Let's dive into machine learning

You might have heard, there’s this thing out there called artificial intelligence. Though in many cases, I think that machine learning is still a better description. While giant models and commercial services get most of the attention, it’s become easier than ever to run models on your own private infrastructure.

One of my goals when I upgraded my Proxmox virtualization environment was to have some capacity for machine learning. So I bought a roughly $400 graphics card (circa 2022) with an Nvidia GPU and 12 GB of VRAM.

This article will show how to build a Debian virtual machine under Proxmox, connect the GPU on the video card, and setup oobabooga. This is still a fast moving space, so while these instructions should work as of January 2024, but they might not in February 2024.

Because things move fast and break in AI/ML, I think it makes a great use case for virtualization. Once you have a working environment, snapshot and back it up. If a future update breaks everything, just roll back.

Assumptions

You will need experience with Linux and Proxmox. This is not a tutorial for beginners.

We will use a graphics card with a single Nvidia GPU. We’re not going to try and use AMD GPUs. We’re not using multiple cards, but that should be possible. We’re not building a research cluster, just experimenting at home.

We’re not sharing the GPU, our using any abstractions like VirtIO-GPU. It might be possible to share a GPU across multiple virtual machines, it might not.
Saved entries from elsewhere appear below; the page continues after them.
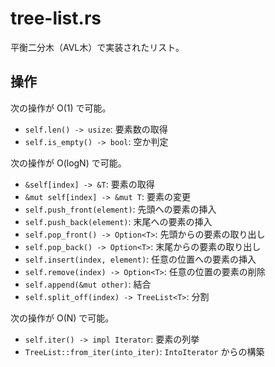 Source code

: # tree-list.rs

平衡二分木（AVL木）で実装されたリスト。

## 操作

次の操作が O(1) で可能。

- `self.len() -> usize`: 要素数の取得
- `self.is_empty() -> bool`: 空か判定

次の操作が O(logN) で可能。

- `&self[index] -> &T`: 要素の取得
- `&mut self[index] -> &mut T`: 要素の変更
- `self.push_front(element)`: 先頭への要素の挿入
- `self.push_back(element)`: 末尾への要素の挿入
- `self.pop_front() -> Option<T>`: 先頭からの要素の取り出し
- `self.pop_back() -> Option<T>`: 末尾からの要素の取り出し
- `self.insert(index, element)`: 任意の位置への要素の挿入
- `self.remove(index) -> Option<T>`: 任意の位置の要素の削除
- `self.append(&mut other)`: 結合
- `self.split_off(index) -> TreeList<T>`: 分割

次の操作が O(N) で可能。

- `self.iter() -> impl Iterator`: 要素の列挙
- `TreeList::from_iter(into_iter)`: `IntoIterator` からの構築
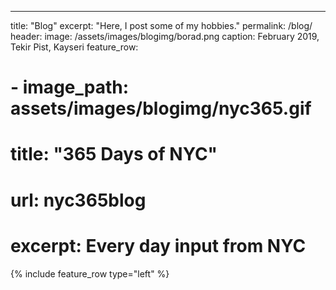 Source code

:---
title: "Blog"
excerpt: "Here, I post some of my hobbies."
permalink: /blog/
header:
  image: /assets/images/blogimg/borad.png
  caption: February 2019, Tekir Pist, Kayseri
feature_row:
#  - image_path: assets/images/blogimg/nyc365.gif
#    title: "365 Days of NYC"
#    url: nyc365blog
#    excerpt: Every day input from NYC

{% include feature_row type="left" %}
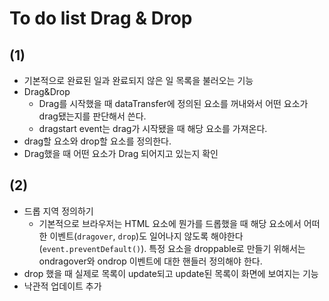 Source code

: # To do list Drag & Drop

## (1)

- 기본적으로 완료된 일과 완료되지 않은 일 목록을 불러오는 기능
- Drag&Drop
  - Drag를 시작했을 때 dataTransfer에 정의된 요소를 꺼내와서 어떤 요소가 drag됐는지를 판단해서 쓴다.
  - dragstart event는 drag가 시작됐을 때 해당 요소를 가져온다.
- drag할 요소와 drop할 요소를 정의한다.
- Drag했을 때 어떤 요소가 Drag 되어지고 있는지 확인


## (2)

- 드롭 지역 정의하기
  - 기본적으로 브라우저는 HTML 요소에 뭔가를 드롭했을 때 해당 요소에서 어떠한 이벤트(`dragover`, `drop`)도 일어나지 않도록 해야한다(`event.preventDefault()`). 특정 요소을 droppable로 만들기 위해서는 ondragover와 ondrop 이벤트에 대한 핸들러 정의해야 한다.
- drop 했을 때 실제로 목록이 update되고 update된 목록이 화면에 보여지는 기능
- 낙관적 업데이트 추가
I am not using the graphics card for video. I use the integrated video on the motherboard. It’s possible that if you are using the graphics card as a, graphics card, you might run into issues sharing the PCIe device. Maybe not.

You can probably skip the Proxmox setup and apply most of this to a physical hardware running Debian, but that’s left up to the reader.

My Proxmox server has an AMD CPU. This has implications for the PCIe pass-through. It’s slightly different on Intel CPUs, and not all motherboards will properly support PCIe pass-through with Proxmox.

These instructions have not been double checked, there may even more mistakes than usual.

Proxmox

By default, Proxmox will not allow PCIe pass-through. Your motherboard probably won’t either.

First, make sure that I/O Memory Management Unit interrupt remapping is turned on in your BIOS/UEFI configuration (look for IOMMU or VT-d). Your hardware may vary, so you’re on your own here.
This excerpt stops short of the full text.